Au VVL, le temps s’est arrêté. Le hall d’accueil autrefois chaleureux est toujours là, des affaires et meubles ont été mis sens dessus dessous. La piscine est un triste fantôme. Le gymnase froid, silencieux comme un mort. L’auditorium a perdu son prestige d'autrefois. Eric* n’est pas allé plus loin par sécurité. Chambres, lits, matelas sont sans doute dans les étages, d'autres vestiges abandonnés par le bruit de la vie.
“C’est un peu triste de voir le VVL comme cela. J’ai des souvenirs d’y être allé à la piscine quand j’étais enfant. C’était un lieu de vie, d’activité pour les familles, on allait y boire un verre” se souvient-il. Le voir ainsi fait mal.

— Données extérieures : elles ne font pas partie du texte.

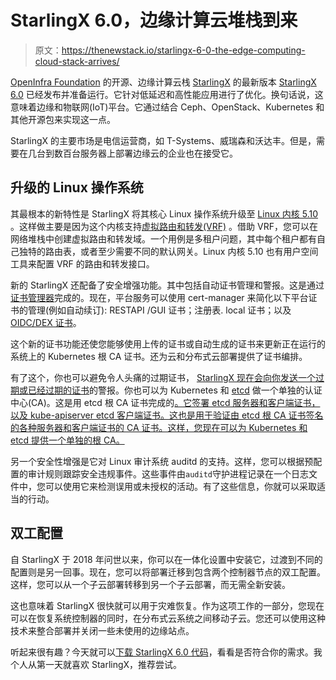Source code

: # StarlingX 6.0，边缘计算云堆栈到来

> 原文：<https://thenewstack.io/starlingx-6-0-the-edge-computing-cloud-stack-arrives/>

[OpenInfra Foundation](https://openinfra.dev/) 的开源、边缘计算云栈 [StarlingX](https://www.starlingx.io/) 的最新版本 [StarlingX 6.0](https://docs.starlingx.io/specs/specs/stx-6.0/index.html) 已经发布并准备运行。它针对低延迟和高性能应用进行了优化。换句话说，这意味着边缘和物联网(IoT)平台。它通过结合 Ceph、OpenStack、Kubernetes 和其他开源包来实现这一点。

StarlingX 的主要市场是电信运营商，如 T-Systems、威瑞森和沃达丰。但是，需要在几台到数百台服务器上部署边缘云的企业也在接受它。

## 升级的 Linux 操作系统

其最根本的新特性是 StarlingX 将其核心 Linux 操作系统升级至 [Linux 内核 5.10](https://www.fosslinux.com/44881/features-of-linux-kernel-5-10.htm) 。这样做主要是因为这个内核支持[虚拟路由和转发(VRF)](https://www.techtarget.com/searchnetworking/definition/virtual-routing-and-forwarding-VRF) 。借助 VRF，您可以在网络堆栈中创建虚拟路由和转发域。一个用例是多租户问题，其中每个租户都有自己独特的路由表，或者至少需要不同的默认网关。Linux 内核 5.10 也有用户空间工具来配置 VRF 的路由和转发接口。

新的 StarlingX 还配备了安全增强功能。其中包括自动证书管理和警报。这是通过[证书管理器](https://cert-manager.io/docs/)完成的。现在，平台服务可以使用 cert-manager 来简化以下平台证书的管理(例如自动续订): RESTAPI /GUI 证书；注册表. local 证书；以及 [OIDC/DEX 证书](https://dexidp.io/docs/oidc-certification-setup/)。

这个新的证书功能还使您能够使用上传的证书或自动生成的证书来更新正在运行的系统上的 Kubernetes 根 CA 证书。还为云和分布式云部署提供了证书编排。

有了这个，你也可以避免令人头痛的过期证书， [StarlingX 现在会向你发送一个过期或已经过期的证书](https://docs.starlingx.io/security/kubernetes/alarm-expiring-soon-and-expired-certificates-baf5b8f73009.html#alarm-expiring-soon-and-expired-certificates-baf5b8f73009)的警报。你也可以为 Kubernetes 和 [etcd](https://etcd.io/) 做一个单独的认证中心(CA)。这是用 etcd 根 CA 证书完成的[。它签署 etcd 服务器和客户端证书，以及 kube-apiserver etcd 客户端证书。这也是用于验证由 etcd 根 CA 证书签名的各种服务器和客户端证书的 CA 证书。这样，您现在可以为 Kubernetes 和 etcd 提供一个单独的根 CA。](https://docs.starlingx.io/security/kubernetes/etcd-certificates-c1fc943e4a9c.html#etcd-certificates-c1fc943e4a9c)

另一个安全性增强是它对 Linux 审计系统 auditd 的支持。这样，您可以根据预配置的审计规则跟踪安全违规事件。这些事件由`auditd`守护进程记录在一个日志文件中，您可以使用它来检测误用或未授权的活动。有了这些信息，你就可以采取适当的行动。

## 双工配置

自 StarlingX 于 2018 年问世以来，你可以在一体化设置中安装它，过渡到不同的配置则是另一回事。现在，您可以将部署迁移到包含两个控制器节点的双工配置。这样，您可以从一个子云部署转移到另一个子云部署，而无需全新安装。

这也意味着 StarlingX 很快就可以用于灾难恢复。作为这项工作的一部分，您现在可以在恢复系统控制器的同时，在分布式云系统之间移动子云。您还可以使用这种技术来整合部署并关闭一些未使用的边缘站点。

听起来很有趣？今天就可以[下载 StarlingX 6.0 代码](https://opendev.org/starlingx)，看看是否符合你的需求。我个人从第一天就喜欢 StarlingX，推荐尝试。

<svg xmlns:xlink="http://www.w3.org/1999/xlink" viewBox="0 0 68 31" version="1.1"><title>Group</title> <desc>Created with Sketch.</desc></svg>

Ce n'est plus entretenu. C’est un endroit fantôme, alors qu’à proximité il y a des chalets qui se vendent à des prix astronomiques !
Eric*
900 lits pour un village de vacances créé en 1967
Le village de vacances de Lamoura a laissé des souvenirs à des générations de familles. Hiver comme été, c’était le lieu des vacances pour les habitants de 12 communes en France qui s'étaient regroupées pour construire le site. Angers, Rennes, Chalon-sur-Saône, Troyes, Chauny, Longjumeau, Lorient, Marly-le-Roi, Saint-Dizier, Sartrouville, Suresnes et le SI Ris-Orangis-Mennecy-Bondoufle avaient fait le choix alors dans le tourisme social. Des vacances subventionnées à petits prix. Une formule qui a fini par devenir un gouffre financier pour le SIVVL (syndicat intercommunal du village de vacances de Lamoura) quand le bâtiment s’est fait vieillissant.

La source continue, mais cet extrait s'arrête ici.